At Vaygirl; His eye is whitened out because of flash, right? Will make the center black unless you tell me otherwise.


----------



## vaygirl

Oh yeah, it's black.  I'll totally send you a stamped envelope for the original! Thank you, thank you!


----------



## XSprinkleFaceX

If you wouldn't mind could you paint Finn? 

http://img340.imageshack.us/i/sdc10985z.jpg/


----------



## secuono

Alright, 4 fish to work on tomorrow so far!


----------



## XSprinkleFaceX

Haha cool! thanks alot btw


----------



## bettalover2033

wow your really good!!!!


----------



## bettalover2033

Jooleeah said:


> Those are gorgeous! i loooooove the angel fish
> Can you do kokomo for me?


wow kokomo looks just like my Marki  hes tri-colored too

the only thing is marki is darker


----------



## metalbetta

I'd love to have the originals!


----------



## TheJadeBetta

These are awesome. I want one of Caesar or Tanya. I need to get pictures of one of them.


----------



## bettalover2033

hello im sorry to bother you but i was wondering if it isnt too much of a problem?, would you be able to paint a picture of one of my bettas ??? i could give you a picture??


----------



## CodeRed

... I hate to add another load on you, but you're amazing, so I'll beg xD Can you do one of Akeros?

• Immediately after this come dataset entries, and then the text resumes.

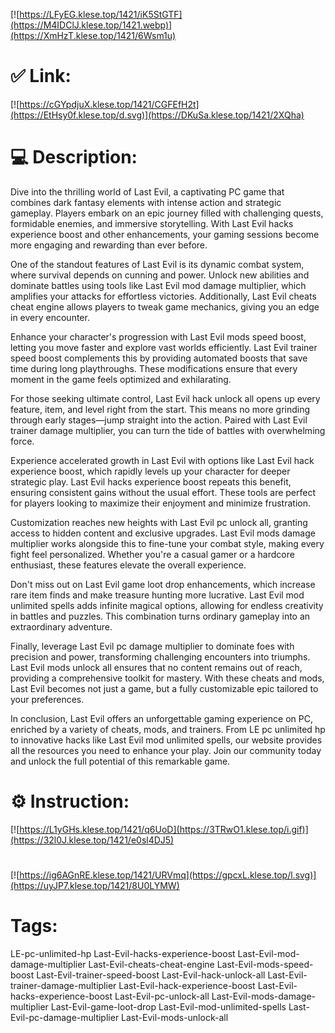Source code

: [![https://LFyEG.klese.top/1421/iK5StGTF](https://M4IDClJ.klese.top/1421.webp)](https://XmHzT.klese.top/1421/6Wsm1u)
# ✅ Link:
[![https://cGYpdjuX.klese.top/1421/CGFEfH2t](https://EtHsy0f.klese.top/d.svg)](https://DKuSa.klese.top/1421/2XQha)
# 💻 Description:
Dive into the thrilling world of Last Evil, a captivating PC game that combines dark fantasy elements with intense action and strategic gameplay. Players embark on an epic journey filled with challenging quests, formidable enemies, and immersive storytelling. With Last Evil hacks experience boost and other enhancements, your gaming sessions become more engaging and rewarding than ever before.



One of the standout features of Last Evil is its dynamic combat system, where survival depends on cunning and power. Unlock new abilities and dominate battles using tools like Last Evil mod damage multiplier, which amplifies your attacks for effortless victories. Additionally, Last Evil cheats cheat engine allows players to tweak game mechanics, giving you an edge in every encounter.



Enhance your character's progression with Last Evil mods speed boost, letting you move faster and explore vast worlds efficiently. Last Evil trainer speed boost complements this by providing automated boosts that save time during long playthroughs. These modifications ensure that every moment in the game feels optimized and exhilarating.



For those seeking ultimate control, Last Evil hack unlock all opens up every feature, item, and level right from the start. This means no more grinding through early stages—jump straight into the action. Paired with Last Evil trainer damage multiplier, you can turn the tide of battles with overwhelming force.



Experience accelerated growth in Last Evil with options like Last Evil hack experience boost, which rapidly levels up your character for deeper strategic play. Last Evil hacks experience boost repeats this benefit, ensuring consistent gains without the usual effort. These tools are perfect for players looking to maximize their enjoyment and minimize frustration.



Customization reaches new heights with Last Evil pc unlock all, granting access to hidden content and exclusive upgrades. Last Evil mods damage multiplier works alongside this to fine-tune your combat style, making every fight feel personalized. Whether you're a casual gamer or a hardcore enthusiast, these features elevate the overall experience.



Don't miss out on Last Evil game loot drop enhancements, which increase rare item finds and make treasure hunting more lucrative. Last Evil mod unlimited spells adds infinite magical options, allowing for endless creativity in battles and puzzles. This combination turns ordinary gameplay into an extraordinary adventure.



Finally, leverage Last Evil pc damage multiplier to dominate foes with precision and power, transforming challenging encounters into triumphs. Last Evil mods unlock all ensures that no content remains out of reach, providing a comprehensive toolkit for mastery. With these cheats and mods, Last Evil becomes not just a game, but a fully customizable epic tailored to your preferences.



In conclusion, Last Evil offers an unforgettable gaming experience on PC, enriched by a variety of cheats, mods, and trainers. From LE pc unlimited hp to innovative hacks like Last Evil mod unlimited spells, our website provides all the resources you need to enhance your play. Join our community today and unlock the full potential of this remarkable game.

# ⚙️ Instruction:
[![https://L1yGHs.klese.top/1421/q6UoD](https://3TRwO1.klese.top/i.gif)](https://32l0J.klese.top/1421/e0sl4DJ5)
#
[![https://ig6AGnRE.klese.top/1421/URVmq](https://gpcxL.klese.top/l.svg)](https://uyJP7.klese.top/1421/8U0LYMW)
# Tags:
LE-pc-unlimited-hp Last-Evil-hacks-experience-boost Last-Evil-mod-damage-multiplier Last-Evil-cheats-cheat-engine Last-Evil-mods-speed-boost Last-Evil-trainer-speed-boost Last-Evil-hack-unlock-all Last-Evil-trainer-damage-multiplier Last-Evil-hack-experience-boost Last-Evil-hacks-experience-boost Last-Evil-pc-unlock-all Last-Evil-mods-damage-multiplier Last-Evil-game-loot-drop Last-Evil-mod-unlimited-spells Last-Evil-pc-damage-multiplier Last-Evil-mods-unlock-all






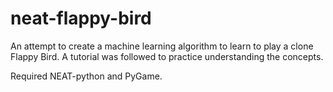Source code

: # neat-flappy-bird

An attempt to create a machine learning algorithm to learn to play a clone Flappy Bird. A tutorial was followed to practice understanding the concepts.

Required NEAT-python and PyGame.
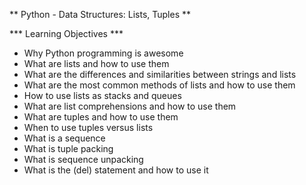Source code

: ** Python - Data Structures: Lists, Tuples **

*** Learning Objectives ***

  *  Why Python programming is awesome
  *  What are lists and how to use them
  *  What are the differences and similarities between strings and lists
  *  What are the most common methods of lists and how to use them
  *  How to use lists as stacks and queues
  *  What are list comprehensions and how to use them
  *  What are tuples and how to use them
  *  When to use tuples versus lists
  *  What is a sequence
  *  What is tuple packing
  *  What is sequence unpacking
  *  What is the (del) statement and how to use it

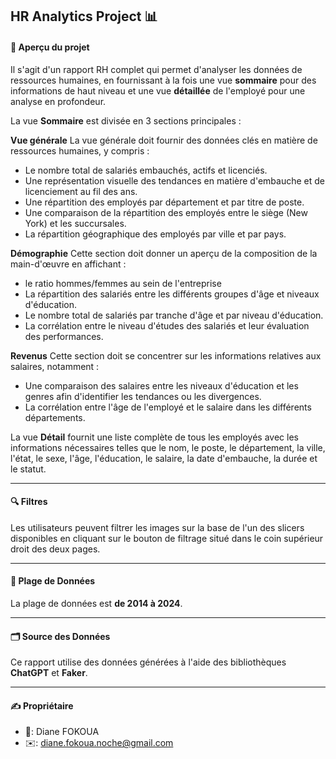 **HR Analytics** Project 📊
---
#### 📖 Aperçu du projet
Il s'agit d'un rapport RH complet qui permet d'analyser les données de ressources humaines, en fournissant à la fois une vue **sommaire** pour des informations de haut niveau et une vue **détaillée** de l'employé pour une analyse en profondeur.

La vue **Sommaire** est divisée en 3 sections principales :

**Vue générale**
La vue générale doit fournir des données clés en matière de ressources humaines, y compris :
- Le nombre total de salariés embauchés, actifs et licenciés.
- Une représentation visuelle des tendances en matière d'embauche et de licenciement au fil des ans.
- Une répartition des employés par département et par titre de poste.
- Une comparaison de la répartition des employés entre le siège (New York) et les succursales.
- La répartition géographique des employés par ville et par pays.

**Démographie**
Cette section doit donner un aperçu de la composition de la main-d'œuvre en affichant :
- le ratio hommes/femmes au sein de l'entreprise
- La répartition des salariés entre les différents groupes d'âge et niveaux d'éducation.
- Le nombre total de salariés par tranche d'âge et par niveau d'éducation.
- La corrélation entre le niveau d'études des salariés et leur évaluation des performances.


**Revenus**
Cette section doit se concentrer sur les informations relatives aux salaires, notamment :
- Une comparaison des salaires entre les niveaux d'éducation et les genres afin d'identifier les tendances ou les divergences.
- La corrélation entre l'âge de l'employé et le salaire dans les différents départements.

La vue **Détail** fournit une liste complète de tous les employés avec les informations nécessaires telles que le nom, le poste, le département, la ville, l'état, le sexe, l'âge, l'éducation, le salaire, la date d'embauche, la durée et le statut.

---
#### 🔍 Filtres
Les utilisateurs peuvent filtrer les images sur la base de l'un des slicers disponibles en cliquant sur le bouton de filtrage situé dans le coin supérieur droit des deux pages.

---
#### 🧮 Plage de Données
La plage de données est **de 2014 à 2024**.

---
#### 🗂️ Source des Données
Ce rapport utilise des données générées à l'aide des bibliothèques **ChatGPT** et **Faker**.

---
#### ✍️ Propriétaire ###
- 👤: Diane FOKOUA
- ✉️: diane.fokoua.noche@gmail.com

It would be of this body shape:









With his actual body color, which is this:









Could you do that for me?


----------



## Maryrox247

Please paint mine!!! PLEASE! 
Go to this link to see him! This is roger taylor! And the bottom link is Juliet!Sorry,juliet is a bit blurry so if you can't paint her i totally understand! 
http://s1008.photobucket.com/albums...=view&current=RogerTaylorthefish.jpg&newest=1


http://s1008.photobucket.com/albums/af205/maryrox247/?action=view&current=BB.jpg


----------



## secuono

bettalover2033 said:


> hello im sorry to bother you but i was wondering if it isnt too much of a problem?, would you be able to paint a picture of one of my bettas ??? i could give you a picture??

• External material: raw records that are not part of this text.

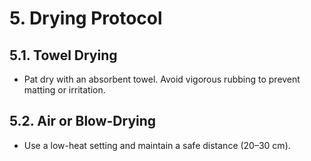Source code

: # **5. Drying Protocol**  

## **5.1. Towel Drying**  
- Pat dry with an absorbent towel. Avoid vigorous rubbing to prevent matting or irritation.  

## **5.2. Air or Blow-Drying**  
- Use a low-heat setting and maintain a safe distance (20–30 cm).  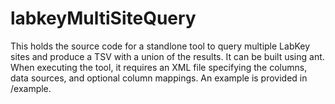 # labkeyMultiSiteQuery

This holds the source code for a standlone tool to query multiple LabKey sites and produce a TSV with a union of the results.  It can be built using ant.  When executing the tool, it requires an XML file specifying the columns, data sources, and optional column mappings.  An example is provided in /example.
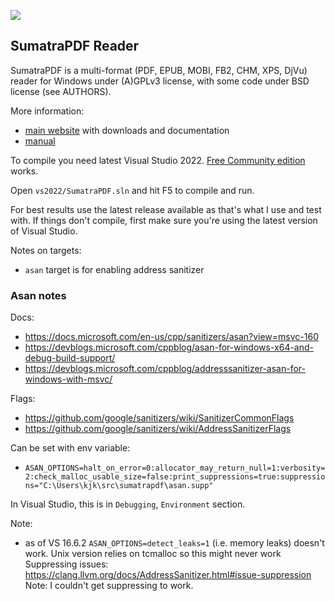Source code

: ![](https://github.com/sumatrapdfreader/sumatrapdf/workflows/Build/badge.svg)

## SumatraPDF Reader

SumatraPDF is a multi-format (PDF, EPUB, MOBI, FB2, CHM, XPS, DjVu) reader
for Windows under (A)GPLv3 license, with some code under BSD license (see
AUTHORS).

More information:
* [main website](https://www.sumatrapdfreader.org/free-pdf-reader) with downloads and documentation
* [manual](https://www.sumatrapdfreader.org/manual)

To compile you need latest Visual Studio 2022. [Free Community edition](https://www.visualstudio.com/vs/community/) works.

Open `vs2022/SumatraPDF.sln` and hit F5 to compile and run.

For best results use the latest release available as that's what I use and test with.
If things don't compile, first make sure you're using the latest version of Visual Studio.

Notes on targets:
* `asan` target is for enabling address sanitizer

### Asan notes

Docs:
* https://docs.microsoft.com/en-us/cpp/sanitizers/asan?view=msvc-160
* https://devblogs.microsoft.com/cppblog/asan-for-windows-x64-and-debug-build-support/
* https://devblogs.microsoft.com/cppblog/addresssanitizer-asan-for-windows-with-msvc/


Flags:
* https://github.com/google/sanitizers/wiki/SanitizerCommonFlags
* https://github.com/google/sanitizers/wiki/AddressSanitizerFlags

Can be set with env variable:
* `ASAN_OPTIONS=halt_on_error=0:allocator_may_return_null=1:verbosity=2:check_malloc_usable_size=false:print_suppressions=true:suppressions="C:\Users\kjk\src\sumatrapdf\asan.supp"`

In Visual Studio, this is in `Debugging`, `Environment` section.

Note:
* as of VS 16.6.2 `ASAN_OPTIONS=detect_leaks=1` (i.e. memory leaks) doesn't work.
  Unix version relies on tcmalloc so this might never work
Suppressing issues: https://clang.llvm.org/docs/AddressSanitizer.html#issue-suppression
Note: I couldn't get suppressing to work.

No problem, just PM or post a picture for me. ^.^


----------



## secuono

All but 'Ice'(Fermin's betta) have been sketched up. I need to figure out what his tail and anal fin might look like.


----------



## Hermitpaws

wow wish i could Paint like that!........umm maybe i can i donno...... haven't painted fish in a while just backgrounds or my website. any way Nice job you should try selling those.
and what type o paint do you use? i use acrylic and water color.


----------



## secuono

Acrylic. 
If people send a dollar I can send the originals to them. They aren't very large nor that good, so I can't charge very much. >.<


----------



## bettalover2033

secuono said:


> Acrylic.
> If people send a dollar I can send the originals to them. They aren't very large nor that good, so I can't charge very much. >.<


who cares if they aren't that large its the paint job that counts and you for one have a gift

they're amazing!!!


----------



## secuono

3 new will be posted later tonight or tomorrow morning. They aren't the best, must be in a painters slump, lol. Really bad ones I have on my list to redo later on.


----------



## Jooleeah

when i paint picture after picture i just turn into a work horse and im usually more focused on finishing the picture so the quality isnt there.
Or i just dont feel the creative juices flowing after a while. 
thats my painters slump xD


----------



## frogipoi

Can you paint Aurora? He is my pics (album) Sorry to add another but practice=perfect!


----------



## secuono

Jooleeah said:


> when i paint picture after picture i just turn into a work horse and im usually more focused on finishing the picture so the quality isnt there.
> Or i just dont feel the creative juices flowing after a while.
> thats my painters slump xD


Same issue I'm having today..lol.


----------



## secuono

Roger Taylor owned by Maryrox247.









Pepper owned by Tang_mc.









Rio owned by 1Fish2Fish.


----------



## Maryrox247

OMG!!! I LOVE IT!!!!! Thank you sooo much! you rock!!!!!!!!!


----------



## secuono

frogipoi said:


> Can you paint Aurora? He is my pics (album) Sorry to add another but practice=perfect!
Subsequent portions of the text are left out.